▶ [The problem]: Return a copy of every line in the records that includes the word "first".

--- Provided data ---

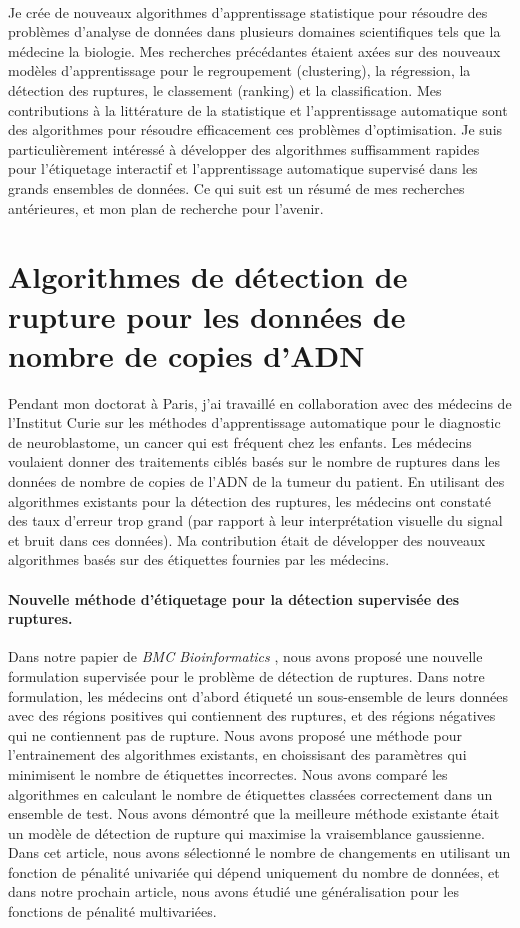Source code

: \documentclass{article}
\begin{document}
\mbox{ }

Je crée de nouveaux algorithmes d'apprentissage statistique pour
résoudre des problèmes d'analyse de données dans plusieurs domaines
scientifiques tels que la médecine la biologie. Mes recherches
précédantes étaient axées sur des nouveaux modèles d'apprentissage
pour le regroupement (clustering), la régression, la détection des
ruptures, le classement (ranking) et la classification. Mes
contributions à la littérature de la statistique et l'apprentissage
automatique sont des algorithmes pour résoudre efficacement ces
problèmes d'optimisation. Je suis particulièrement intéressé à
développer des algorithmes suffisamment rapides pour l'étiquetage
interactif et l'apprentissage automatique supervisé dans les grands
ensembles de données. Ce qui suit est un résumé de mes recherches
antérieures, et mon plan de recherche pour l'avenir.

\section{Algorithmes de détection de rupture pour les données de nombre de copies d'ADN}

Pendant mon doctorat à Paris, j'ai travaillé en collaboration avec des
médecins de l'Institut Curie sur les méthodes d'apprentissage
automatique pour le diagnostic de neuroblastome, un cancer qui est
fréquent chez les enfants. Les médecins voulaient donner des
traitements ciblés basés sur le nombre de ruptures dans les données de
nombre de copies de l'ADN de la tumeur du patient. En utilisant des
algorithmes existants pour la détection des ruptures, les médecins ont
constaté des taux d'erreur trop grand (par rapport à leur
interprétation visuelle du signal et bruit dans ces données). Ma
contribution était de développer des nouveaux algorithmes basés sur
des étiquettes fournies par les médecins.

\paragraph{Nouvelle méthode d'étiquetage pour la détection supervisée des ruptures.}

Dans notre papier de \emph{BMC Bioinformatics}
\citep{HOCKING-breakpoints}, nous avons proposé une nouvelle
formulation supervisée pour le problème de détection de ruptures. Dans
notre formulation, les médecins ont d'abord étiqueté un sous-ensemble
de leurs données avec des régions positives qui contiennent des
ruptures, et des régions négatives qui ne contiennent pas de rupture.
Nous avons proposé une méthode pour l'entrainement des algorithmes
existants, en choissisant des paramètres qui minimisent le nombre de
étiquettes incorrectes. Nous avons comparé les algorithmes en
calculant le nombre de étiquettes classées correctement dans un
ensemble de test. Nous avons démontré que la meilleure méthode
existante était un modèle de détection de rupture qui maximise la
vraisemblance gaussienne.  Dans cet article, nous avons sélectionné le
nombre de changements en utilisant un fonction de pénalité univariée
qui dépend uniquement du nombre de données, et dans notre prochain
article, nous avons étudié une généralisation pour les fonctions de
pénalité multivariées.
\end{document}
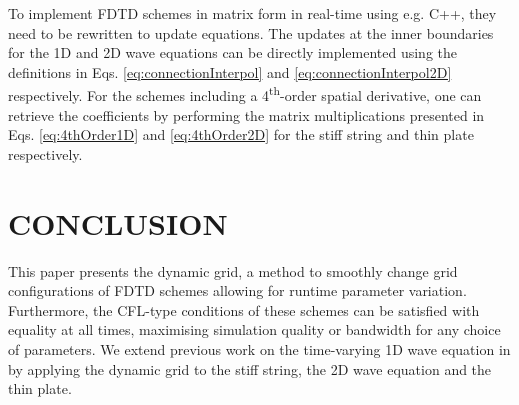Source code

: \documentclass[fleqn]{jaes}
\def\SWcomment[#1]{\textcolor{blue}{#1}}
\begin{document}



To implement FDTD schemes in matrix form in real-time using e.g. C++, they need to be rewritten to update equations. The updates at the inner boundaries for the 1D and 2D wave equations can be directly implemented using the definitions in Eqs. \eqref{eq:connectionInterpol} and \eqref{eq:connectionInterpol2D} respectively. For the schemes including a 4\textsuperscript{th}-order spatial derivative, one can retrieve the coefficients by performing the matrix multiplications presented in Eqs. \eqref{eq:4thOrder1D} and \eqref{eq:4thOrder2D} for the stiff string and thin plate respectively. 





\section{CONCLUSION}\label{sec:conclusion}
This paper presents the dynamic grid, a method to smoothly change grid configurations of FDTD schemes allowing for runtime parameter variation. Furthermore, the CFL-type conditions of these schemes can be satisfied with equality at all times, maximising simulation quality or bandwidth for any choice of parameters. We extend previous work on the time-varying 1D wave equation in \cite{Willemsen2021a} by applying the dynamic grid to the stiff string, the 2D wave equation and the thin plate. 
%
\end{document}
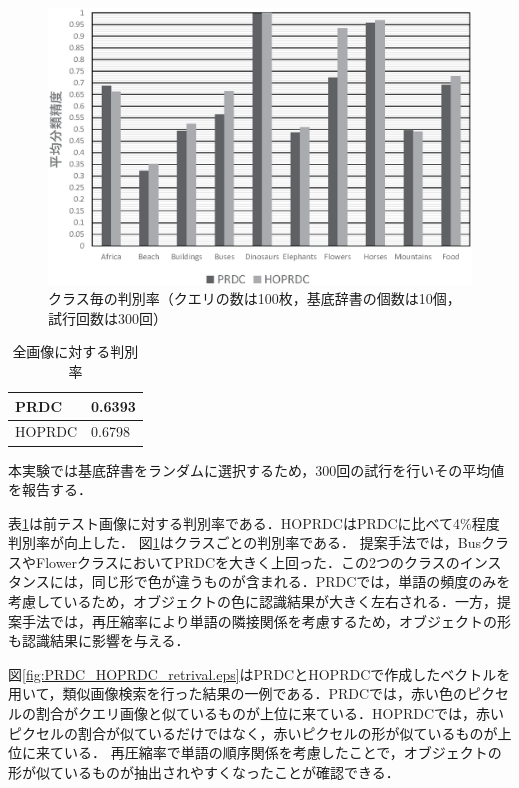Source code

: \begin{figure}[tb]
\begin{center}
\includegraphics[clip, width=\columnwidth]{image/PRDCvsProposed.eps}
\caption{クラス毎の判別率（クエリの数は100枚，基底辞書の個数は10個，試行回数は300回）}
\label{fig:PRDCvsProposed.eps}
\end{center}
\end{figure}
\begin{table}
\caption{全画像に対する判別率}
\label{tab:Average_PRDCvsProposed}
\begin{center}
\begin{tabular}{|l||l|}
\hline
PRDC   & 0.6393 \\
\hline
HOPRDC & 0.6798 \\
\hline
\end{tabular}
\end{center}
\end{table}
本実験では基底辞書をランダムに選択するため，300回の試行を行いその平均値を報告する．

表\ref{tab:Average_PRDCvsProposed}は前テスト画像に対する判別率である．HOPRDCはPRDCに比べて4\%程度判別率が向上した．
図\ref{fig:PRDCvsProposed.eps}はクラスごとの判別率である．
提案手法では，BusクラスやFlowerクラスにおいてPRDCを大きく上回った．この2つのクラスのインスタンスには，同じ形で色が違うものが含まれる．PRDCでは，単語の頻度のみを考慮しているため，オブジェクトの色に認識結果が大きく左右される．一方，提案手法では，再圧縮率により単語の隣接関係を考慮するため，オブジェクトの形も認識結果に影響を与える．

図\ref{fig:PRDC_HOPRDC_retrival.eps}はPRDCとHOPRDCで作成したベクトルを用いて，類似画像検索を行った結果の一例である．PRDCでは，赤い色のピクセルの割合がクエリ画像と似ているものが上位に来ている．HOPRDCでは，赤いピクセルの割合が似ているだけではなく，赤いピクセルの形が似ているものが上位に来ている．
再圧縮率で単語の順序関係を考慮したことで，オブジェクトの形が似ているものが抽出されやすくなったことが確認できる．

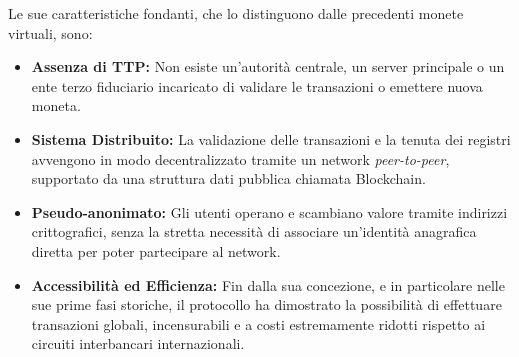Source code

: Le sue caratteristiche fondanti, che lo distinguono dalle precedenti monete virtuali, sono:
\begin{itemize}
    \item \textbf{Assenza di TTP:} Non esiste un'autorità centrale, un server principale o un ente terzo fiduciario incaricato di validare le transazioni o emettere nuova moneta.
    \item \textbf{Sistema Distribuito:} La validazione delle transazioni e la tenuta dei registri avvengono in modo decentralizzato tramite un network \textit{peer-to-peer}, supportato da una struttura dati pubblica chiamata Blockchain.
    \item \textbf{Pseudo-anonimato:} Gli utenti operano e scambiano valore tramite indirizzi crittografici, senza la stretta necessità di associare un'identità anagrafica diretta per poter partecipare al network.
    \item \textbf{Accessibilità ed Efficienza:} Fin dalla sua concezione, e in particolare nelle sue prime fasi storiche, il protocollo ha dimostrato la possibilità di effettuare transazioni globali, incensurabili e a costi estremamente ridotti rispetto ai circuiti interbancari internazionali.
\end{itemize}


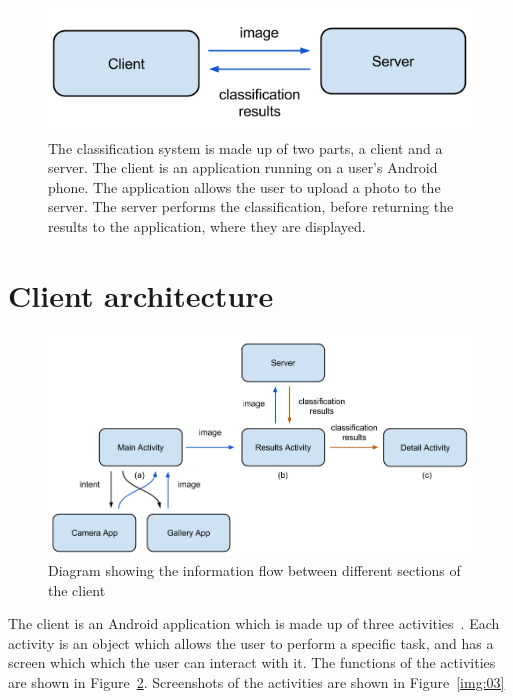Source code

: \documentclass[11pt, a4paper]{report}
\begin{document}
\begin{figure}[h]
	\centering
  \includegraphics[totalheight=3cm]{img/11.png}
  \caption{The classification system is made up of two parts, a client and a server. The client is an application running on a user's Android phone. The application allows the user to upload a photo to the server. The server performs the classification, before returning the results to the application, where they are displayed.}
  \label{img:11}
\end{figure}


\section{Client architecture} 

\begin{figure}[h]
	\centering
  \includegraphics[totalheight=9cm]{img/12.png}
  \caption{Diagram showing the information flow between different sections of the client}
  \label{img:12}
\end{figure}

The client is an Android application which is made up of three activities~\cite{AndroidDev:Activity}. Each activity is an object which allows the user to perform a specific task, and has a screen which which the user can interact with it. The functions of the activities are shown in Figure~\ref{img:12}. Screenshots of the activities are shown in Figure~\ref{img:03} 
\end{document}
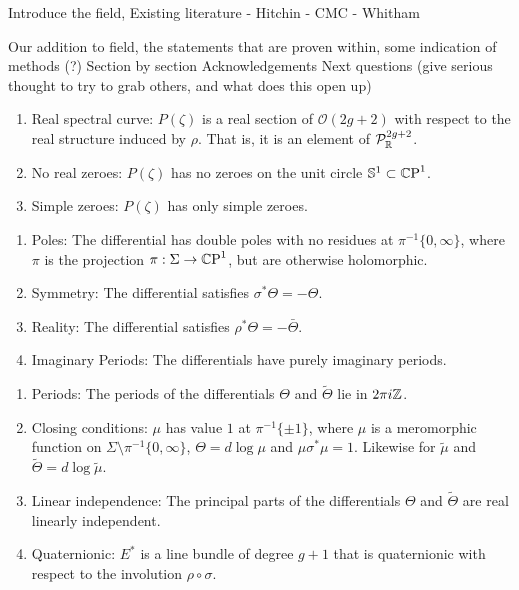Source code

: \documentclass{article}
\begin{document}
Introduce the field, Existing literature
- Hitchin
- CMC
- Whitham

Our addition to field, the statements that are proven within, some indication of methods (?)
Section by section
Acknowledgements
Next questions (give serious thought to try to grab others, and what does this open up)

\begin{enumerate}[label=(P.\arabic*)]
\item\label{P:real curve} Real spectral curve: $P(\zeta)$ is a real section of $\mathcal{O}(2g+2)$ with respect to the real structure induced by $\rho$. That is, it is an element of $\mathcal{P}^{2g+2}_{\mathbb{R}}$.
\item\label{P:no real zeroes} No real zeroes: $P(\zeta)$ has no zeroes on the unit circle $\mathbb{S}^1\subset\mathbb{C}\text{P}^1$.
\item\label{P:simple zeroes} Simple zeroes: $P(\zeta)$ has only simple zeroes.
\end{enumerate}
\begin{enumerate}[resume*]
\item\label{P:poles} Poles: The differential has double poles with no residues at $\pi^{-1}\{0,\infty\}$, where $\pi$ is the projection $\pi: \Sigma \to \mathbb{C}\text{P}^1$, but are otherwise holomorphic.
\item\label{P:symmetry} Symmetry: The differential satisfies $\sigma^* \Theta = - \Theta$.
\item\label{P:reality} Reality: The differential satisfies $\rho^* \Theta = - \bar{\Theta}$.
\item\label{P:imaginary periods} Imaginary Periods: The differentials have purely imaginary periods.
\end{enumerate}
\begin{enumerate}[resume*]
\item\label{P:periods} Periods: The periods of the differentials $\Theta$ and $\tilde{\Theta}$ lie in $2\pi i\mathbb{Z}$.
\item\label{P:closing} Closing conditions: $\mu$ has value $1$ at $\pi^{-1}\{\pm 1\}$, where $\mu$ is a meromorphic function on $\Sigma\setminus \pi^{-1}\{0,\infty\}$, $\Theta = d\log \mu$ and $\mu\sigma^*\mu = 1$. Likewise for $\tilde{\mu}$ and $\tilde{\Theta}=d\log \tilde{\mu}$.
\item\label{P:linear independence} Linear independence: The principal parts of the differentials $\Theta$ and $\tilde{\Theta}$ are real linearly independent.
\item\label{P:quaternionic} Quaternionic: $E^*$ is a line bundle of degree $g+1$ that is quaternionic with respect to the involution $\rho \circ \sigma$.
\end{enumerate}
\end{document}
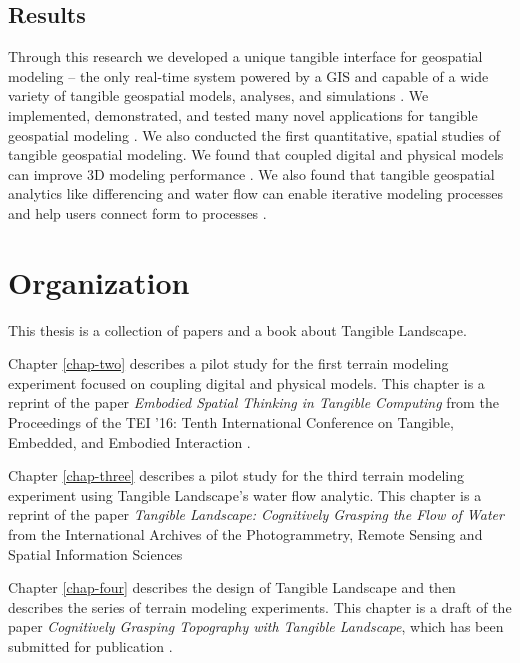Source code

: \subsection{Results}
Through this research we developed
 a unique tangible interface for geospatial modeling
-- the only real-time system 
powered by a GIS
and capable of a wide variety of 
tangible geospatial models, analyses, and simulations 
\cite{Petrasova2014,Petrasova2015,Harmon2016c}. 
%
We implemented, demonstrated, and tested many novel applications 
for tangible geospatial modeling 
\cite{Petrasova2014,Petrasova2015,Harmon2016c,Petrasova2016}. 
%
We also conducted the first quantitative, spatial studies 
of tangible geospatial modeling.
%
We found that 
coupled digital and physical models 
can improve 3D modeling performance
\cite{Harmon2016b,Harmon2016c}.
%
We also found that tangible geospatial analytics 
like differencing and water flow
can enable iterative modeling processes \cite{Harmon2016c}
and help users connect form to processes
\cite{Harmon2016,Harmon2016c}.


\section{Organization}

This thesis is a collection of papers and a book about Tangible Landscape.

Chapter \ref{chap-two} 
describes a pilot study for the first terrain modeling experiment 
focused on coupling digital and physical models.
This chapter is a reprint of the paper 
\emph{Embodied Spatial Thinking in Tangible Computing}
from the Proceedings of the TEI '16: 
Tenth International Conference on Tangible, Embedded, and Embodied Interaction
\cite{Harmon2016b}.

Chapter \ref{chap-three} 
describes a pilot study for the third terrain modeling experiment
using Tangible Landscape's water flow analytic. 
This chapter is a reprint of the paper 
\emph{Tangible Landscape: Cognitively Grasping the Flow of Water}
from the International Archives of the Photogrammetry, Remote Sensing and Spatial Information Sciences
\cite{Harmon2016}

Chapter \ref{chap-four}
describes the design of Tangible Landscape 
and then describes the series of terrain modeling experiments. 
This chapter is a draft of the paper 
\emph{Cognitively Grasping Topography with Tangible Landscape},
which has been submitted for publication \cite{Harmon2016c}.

---

▶ [Response]:
We also conducted the first quantitative, spatial studies 
describes a pilot study for the first terrain modeling experiment 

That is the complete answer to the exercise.